Work task -
Repeat the entries that follow verbatim, without any of their pictures.

Material provided -
+--
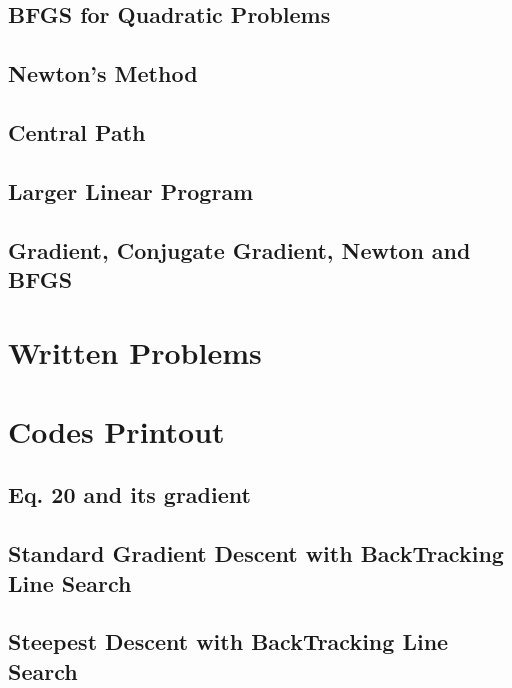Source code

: \documentclass[11pt,a4paper]{article}
\begin{document}
\newpage
\subsection{BFGS for Quadratic Problems}

\newpage
\subsection{Newton’s Method}

\newpage
\subsection{Central Path}


\newpage
\subsection{Larger Linear Program}

\newpage
\subsection{Gradient, Conjugate Gradient, Newton and BFGS}

\newpage
\section{Written Problems}

\newpage
\appendix
\section{Codes Printout}

\subsection{Eq. 20 and its gradient}
%

\newpage
\subsection{Standard Gradient Descent with BackTracking Line Search}
%

\newpage
\subsection{Steepest Descent with BackTracking Line Search}
%
\end{document}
+--
Result -
Source code

: \documentclass[11pt,a4paper]{article}
\begin{document}
\newpage
\subsection{BFGS for Quadratic Problems}

\newpage
\subsection{Newton’s Method}

\newpage
\subsection{Central Path}


\newpage
\subsection{Larger Linear Program}

\newpage
\subsection{Gradient, Conjugate Gradient, Newton and BFGS}

\newpage
\section{Written Problems}

\newpage
\appendix
\section{Codes Printout}

\subsection{Eq. 20 and its gradient}
%

\newpage
\subsection{Standard Gradient Descent with BackTracking Line Search}
%

\newpage
\subsection{Steepest Descent with BackTracking Line Search}
%
\end{document}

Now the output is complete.